I started to make art with Asian aesthetics, and I read about Eastern spiritual practices. In college, I explored various martial arts until I discovered the beauty and deep connection I found in traditional Kung Fu. The school I joined was created and led by the son of a famous Chinese general. Our school’s founder, Grandmaster Alan Lee, emigrated to the United States with the whole-hearted belief that Kung Fu was not just for Chinese people, but for anyone who dedicated themselves to the art. He happened to also be a Taoist priest, and the curriculum he designed to be taught in his school included both Buddhism and Taoism.

Through my study, I began to experience Ch’an and Taoist teachings on a deeper level. Aspects and elements that were separate but present for me my whole life began to connect, and I knew that I had found my path. I can’t recall when I drew my first ensō, but I know that my practice of drawing ensōs started then, around the year 2000.

From 2000 to 2008, I studied Kung Fu, Tai Chi, Buddhism, Taoism, and Eastern philosophy in Rochester while also studying art, art history, engineering, and Western philosophy at Rochester Institute of Technology. During that time, I earned a BS, an MFA, and an advanced degree in Northern Shaolin Kung Fu. In addition to the lower-level art classes I taught, I also taught Kung Fu and Ch’an Buddhist essentials to hundreds of students. I learned a lot, shared a lot, and I also drew a lot of ensōs.

Many years later, I’ve done much to share my Buddhist and Taoist philosophy, including publishing over a thousand haiku and spiritual poems for free for the world to experience. Ultimately, however, when considering the impact of publishing the Ensō project, reflecting on what ensōs were, and were not, guided me to my decision.

An ensō is a symbol of Zen and Ch’an Buddhism.
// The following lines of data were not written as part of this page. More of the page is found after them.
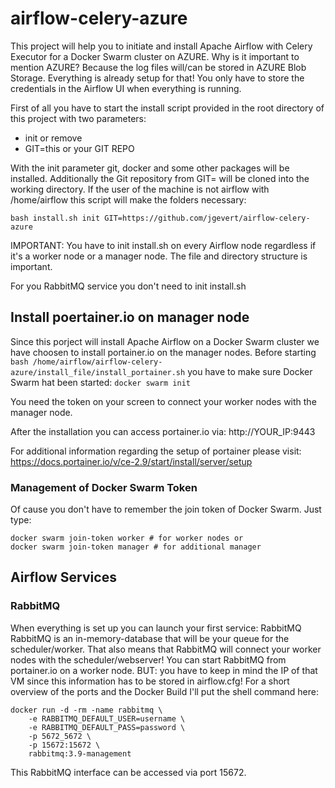 # airflow-celery-azure
This project will help you to initiate and install Apache Airflow with Celery Executor for a Docker Swarm cluster on AZURE.
Why is it important to mention AZURE? Because the log files will/can be stored in AZURE Blob Storage. Everything is already setup for that!
You only have to store the credentials in the Airflow UI when everything is running.

First of all you have to start the install script provided in the root directory of this project with two parameters:

- init or remove
- GIT=this or your GIT REPO

With the init parameter git, docker and some other packages will be installed. Additionally the Git repository from GIT=
will be cloned into the working directory. If the user of the machine is not airflow with /home/airflow this script will
make the folders necessary:

```
bash install.sh init GIT=https://github.com/jgevert/airflow-celery-azure
```

IMPORTANT: You have to init install.sh on every Airflow node regardless if it's a worker node or a manager node.
The file and directory structure is important.

For you RabbitMQ service you don't need to init install.sh

## Install poertainer.io on manager node
Since this porject will install Apache Airflow on a Docker Swarm cluster we have choosen to install portainer.io
on the manager nodes. Before starting `bash /home/airflow/airflow-celery-azure/install_file/install_portainer.sh` 
you have to make sure Docker Swarm hat been started: 
`docker swarm init`

You need the token on your screen to connect your worker nodes with the manager node.

After the installation you can access portainer.io via: http://YOUR_IP:9443

For additional information regarding the setup of portainer please visit: https://docs.portainer.io/v/ce-2.9/start/install/server/setup

### Management of Docker Swarm Token
Of cause you don't have to remember the join token of Docker Swarm. Just type:
```
docker swarm join-token worker # for worker nodes or
docker swarm join-token manager # for additional manager
```

## Airflow Services
### RabbitMQ
When everything is set up you can launch your first service: RabbitMQ
RabbitMQ is an in-memory-database that will be your queue for the scheduler/worker. That also means that RabbitMQ will connect your worker nodes with the scheduler/webserver!
You can start RabbitMQ from portainer.io on a worker node. BUT: you have to keep in mind the IP of that VM since this information has to be stored in airflow.cfg!
For a short overview of the ports and the Docker Build I'll put the shell command here:

```
docker run -d -rm -name rabbitmq \
    -e RABBITMQ_DEFAULT_USER=username \
    -e RABBITMQ_DEFAULT_PASS=password \
    -p 5672_5672 \
    -p 15672:15672 \
    rabbitmq:3.9-management
```
This RabbitMQ interface can be accessed via port 15672.
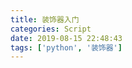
 ```yaml
---
title: 装饰器入门
categories: Script
date: 2019-08-15 22:48:43
tags: ['python', '装饰器']
---
```




<!-- 摘要部分 -->
<!-- more -->
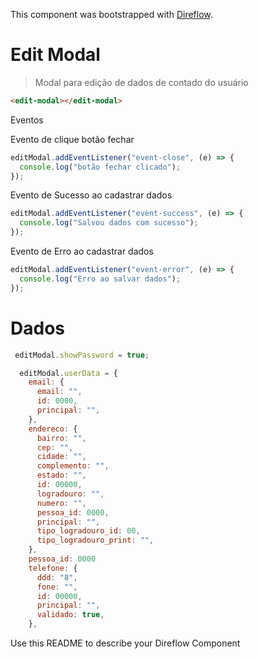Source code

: This component was bootstrapped with [Direflow](https://direflow.io).

# Edit Modal
> Modal para edição de dados de contado do usuário

```html
<edit-modal></edit-modal>
```

Eventos

Evento de clique botão fechar
```javascript
editModal.addEventListener("event-close", (e) => {
  console.log("botão fechar clicado");
});
```

Evento de Sucesso ao cadastrar dados
```javascript
editModal.addEventListener("event-success", (e) => {
  console.log("Salvou dados com sucesso");
});
```

Evento de Erro ao cadastrar dados
```javascript
editModal.addEventListener("event-error", (e) => {
  console.log("Erro ao salvar dados");
});
```

# Dados
```javascript
 editModal.showPassword = true;

  editModal.userData = {
    email: {
      email: "",
      id: 0000,
      principal: "",
    },
    endereco: {
      bairro: "",
      cep: "",
      cidade: "",
      complemento: "",
      estado: "",
      id: 00000,
      logradouro: "",
      numero: "",
      pessoa_id: 0000,
      principal: "",
      tipo_logradouro_id: 00,
      tipo_logradouro_print: "",
    },
    pessoa_id: 0000
    telefone: {
      ddd: "8",
      fone: "",
      id: 00000,
      principal: "",
      validado: true,
    },
 ```

Use this README to describe your Direflow Component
Drawing an ensō is also a common activity for a student studying these disciplines as a way to practice presence and freedom of mind. But, why practice this? More importantly, why practice Buddhism? The ultimate aim of Buddhism is to end all suffering, for all beings. Not just some. If there was any exclusion to whom Buddhism was allowed to benefit, then it would be a sham, and by its own definition it would then, not be Buddhism. Buddhism is meant for everyone.

Japanese Zen Buddhism has roots that go all the way back to Indian Mahāyāna Buddhism, and it has branches that lead all the way to me. I am not Asian, nor did I grow up in Asian surroundings, but I am a student of Ch’an and Zen Buddhism. Ensō, the symbol, is a part of who I am as a Buddhist. As an artist, sharing art that is true to my human experience is who I am, as well.

It would not be very Zen of me to say that Ensō was good (or bad). But I follow the eightfold path as best as I can, and I believe that Ensō and my efforts will have a significant positive impact on the world. That, I can say, would be good.

Thank you for taking the time to read this.